A recent EORTC workshop tried to come up with some possible solutions. For a start, the problem of the number of registries needs tackling. For the same disease, there are often several different kinds of datasets including those set up by companies which may focus on just one product or class of products. While using existing data sources such as registries has clear benefits – there is no need to start again from square one, and they are therefore very much cheaper to set up and run – the downside is a reduction in the ability to clean, annotate, and verify the data that are included.
The limitations of most existing registries include their tendency to collect individual doctors’ therapeutic practices, and this means that no regulatory body can take a decision based solely on registry data. Running small, pragmatic trials in real life is quicker, easier, and provides more robust results. Another problem with registry data is estimating how long and how many patients need to be enrolled so as to come up with a worthwhile result. A registry-based trial may appear to be cheaper than a traditional RCT, but what if it needs to run for 20 years to come up with a result? All this is not to say that registries, with their vast collections of data spreading over many years, are not valuable research tools. The question is how to exploit them to their best use.
EORTC currently has no registries, which are, at the moment, organised by national or regional health bodies, whereas we work internationally. In addition, our database technology is set up to manage regulatory quality randomised clinical trials. Using that technology to perform less perfectionist undertakings would be wasteful and inefficient. We could perhaps set up a consortium of registries to work with us. But is this a realistic possibility, and how would we go about it? Without future partnering of this kind, cohort studies will continue to be expensive, but is there sufficient interest in going further with registry collaboration, given all the inherent problems?

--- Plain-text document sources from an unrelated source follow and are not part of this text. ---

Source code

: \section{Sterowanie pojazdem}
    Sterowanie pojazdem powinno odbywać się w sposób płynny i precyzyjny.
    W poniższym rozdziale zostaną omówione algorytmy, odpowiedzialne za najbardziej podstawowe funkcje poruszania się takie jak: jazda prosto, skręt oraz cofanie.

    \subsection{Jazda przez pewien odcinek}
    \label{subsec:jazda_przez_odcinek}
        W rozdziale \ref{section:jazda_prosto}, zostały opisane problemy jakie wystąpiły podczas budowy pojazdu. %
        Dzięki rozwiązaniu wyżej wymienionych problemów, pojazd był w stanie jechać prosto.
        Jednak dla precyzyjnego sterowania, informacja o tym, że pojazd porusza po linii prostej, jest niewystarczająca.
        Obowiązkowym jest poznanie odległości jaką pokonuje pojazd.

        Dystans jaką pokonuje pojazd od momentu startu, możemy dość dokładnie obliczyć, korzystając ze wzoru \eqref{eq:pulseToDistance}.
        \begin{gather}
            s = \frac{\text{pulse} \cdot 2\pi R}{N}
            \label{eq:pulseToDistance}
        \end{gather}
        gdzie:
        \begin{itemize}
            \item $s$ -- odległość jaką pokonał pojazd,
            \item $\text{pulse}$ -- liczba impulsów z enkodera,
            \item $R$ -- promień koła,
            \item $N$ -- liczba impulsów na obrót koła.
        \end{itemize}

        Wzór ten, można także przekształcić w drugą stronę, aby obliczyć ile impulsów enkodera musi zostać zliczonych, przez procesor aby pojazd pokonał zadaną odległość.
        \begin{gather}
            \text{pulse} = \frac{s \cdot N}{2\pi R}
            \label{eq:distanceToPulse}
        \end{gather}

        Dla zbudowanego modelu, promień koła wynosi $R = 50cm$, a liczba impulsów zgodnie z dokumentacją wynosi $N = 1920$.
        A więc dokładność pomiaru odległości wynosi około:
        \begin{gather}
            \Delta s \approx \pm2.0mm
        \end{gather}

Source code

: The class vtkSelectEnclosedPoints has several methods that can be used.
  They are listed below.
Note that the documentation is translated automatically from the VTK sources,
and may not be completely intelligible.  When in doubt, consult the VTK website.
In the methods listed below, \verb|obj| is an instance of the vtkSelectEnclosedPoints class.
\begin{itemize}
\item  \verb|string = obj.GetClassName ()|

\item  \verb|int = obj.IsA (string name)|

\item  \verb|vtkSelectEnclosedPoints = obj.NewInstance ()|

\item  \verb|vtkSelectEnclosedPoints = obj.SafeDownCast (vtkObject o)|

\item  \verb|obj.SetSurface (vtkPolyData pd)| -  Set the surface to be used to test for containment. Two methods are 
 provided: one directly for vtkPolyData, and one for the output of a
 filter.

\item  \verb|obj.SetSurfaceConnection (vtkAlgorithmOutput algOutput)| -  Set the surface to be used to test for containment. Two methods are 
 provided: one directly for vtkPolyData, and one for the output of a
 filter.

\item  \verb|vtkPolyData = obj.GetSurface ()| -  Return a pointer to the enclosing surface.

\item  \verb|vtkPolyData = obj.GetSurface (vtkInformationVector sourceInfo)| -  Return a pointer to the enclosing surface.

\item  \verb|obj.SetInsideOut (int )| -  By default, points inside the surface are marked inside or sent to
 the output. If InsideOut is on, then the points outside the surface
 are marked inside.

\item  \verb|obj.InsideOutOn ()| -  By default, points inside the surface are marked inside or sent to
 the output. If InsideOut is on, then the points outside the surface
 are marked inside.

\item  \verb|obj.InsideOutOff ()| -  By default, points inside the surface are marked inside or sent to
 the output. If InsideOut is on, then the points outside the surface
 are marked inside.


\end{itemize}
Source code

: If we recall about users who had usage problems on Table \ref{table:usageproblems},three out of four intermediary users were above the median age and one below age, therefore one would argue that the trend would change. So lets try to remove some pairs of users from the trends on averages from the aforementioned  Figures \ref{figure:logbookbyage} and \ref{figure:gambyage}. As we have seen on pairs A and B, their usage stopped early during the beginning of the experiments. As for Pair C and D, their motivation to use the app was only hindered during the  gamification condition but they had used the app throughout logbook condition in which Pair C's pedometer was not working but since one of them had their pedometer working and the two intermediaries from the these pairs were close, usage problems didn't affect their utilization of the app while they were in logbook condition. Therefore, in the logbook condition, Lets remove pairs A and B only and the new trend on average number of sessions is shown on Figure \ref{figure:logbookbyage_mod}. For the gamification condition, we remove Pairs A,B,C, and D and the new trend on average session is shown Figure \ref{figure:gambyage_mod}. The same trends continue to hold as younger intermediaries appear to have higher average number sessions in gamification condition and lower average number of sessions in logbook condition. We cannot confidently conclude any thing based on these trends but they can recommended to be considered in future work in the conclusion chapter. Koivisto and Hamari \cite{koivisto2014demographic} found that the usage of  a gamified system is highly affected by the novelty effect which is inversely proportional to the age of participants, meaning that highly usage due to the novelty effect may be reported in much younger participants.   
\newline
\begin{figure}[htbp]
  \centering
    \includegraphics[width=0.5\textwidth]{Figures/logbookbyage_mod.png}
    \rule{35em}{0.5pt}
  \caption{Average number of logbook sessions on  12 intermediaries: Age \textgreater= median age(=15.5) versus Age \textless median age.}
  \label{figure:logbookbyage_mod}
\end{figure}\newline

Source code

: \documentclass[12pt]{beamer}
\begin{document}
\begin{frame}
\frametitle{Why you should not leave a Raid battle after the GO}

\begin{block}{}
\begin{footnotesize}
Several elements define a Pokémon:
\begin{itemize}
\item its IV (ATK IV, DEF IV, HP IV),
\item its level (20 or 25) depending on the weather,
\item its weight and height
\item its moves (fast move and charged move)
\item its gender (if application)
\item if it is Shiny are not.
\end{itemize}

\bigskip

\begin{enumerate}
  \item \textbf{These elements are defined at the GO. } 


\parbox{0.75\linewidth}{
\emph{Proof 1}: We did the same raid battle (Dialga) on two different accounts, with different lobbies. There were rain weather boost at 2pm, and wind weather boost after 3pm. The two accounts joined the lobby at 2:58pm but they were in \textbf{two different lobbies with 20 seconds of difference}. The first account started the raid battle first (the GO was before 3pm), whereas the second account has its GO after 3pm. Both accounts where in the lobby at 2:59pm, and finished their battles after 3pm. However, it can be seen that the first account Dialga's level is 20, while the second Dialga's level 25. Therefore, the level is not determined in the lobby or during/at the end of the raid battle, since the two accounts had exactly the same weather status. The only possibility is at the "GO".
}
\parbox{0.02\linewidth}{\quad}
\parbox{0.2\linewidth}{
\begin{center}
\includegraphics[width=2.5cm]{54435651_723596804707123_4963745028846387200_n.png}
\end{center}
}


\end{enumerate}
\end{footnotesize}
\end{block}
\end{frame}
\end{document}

An alternative could be a federated data model, where the data stay in situ (e.g.in a hospital). The question to be answered would be centrally managed and the answers provided by individual members of the network. These models are gaining ground as being easier to manage in terms of data acquisition permission, while still remaining close to real world data. The price is a reduction in control on the semantics of the scientific question, as the resolution of the query is made through a local on-site IT solution, where interpretation may diverge.
At EORTC we know that registries are a valuable repository of information for research and for optimising patient treatment and care. But if they are to provide the best information, they need help in standardisation. We cannot expect them to do this all on their own, and thus we look elsewhere for the necessary support and guidance.
If registries and cohort studies are methods that allow us to reach patients and data outside clinical trials for monitoring, describing, and understanding many aspects of health care, the causality aspect will require benchmarking. We need to introduce a note of caution here – observed effects tend to be lower with routinely collected data due to variability and noise. Today, we are still in the learning process when considering the use of all these complementary approaches, including how best to plug trials into cohorts. This will be fine-tuned over time as technologies for access to data become more efficient. But the general notion will always remain; the conclusions that one can reach from an experiment addressing a specific question will depend on the selected design and the selected data points.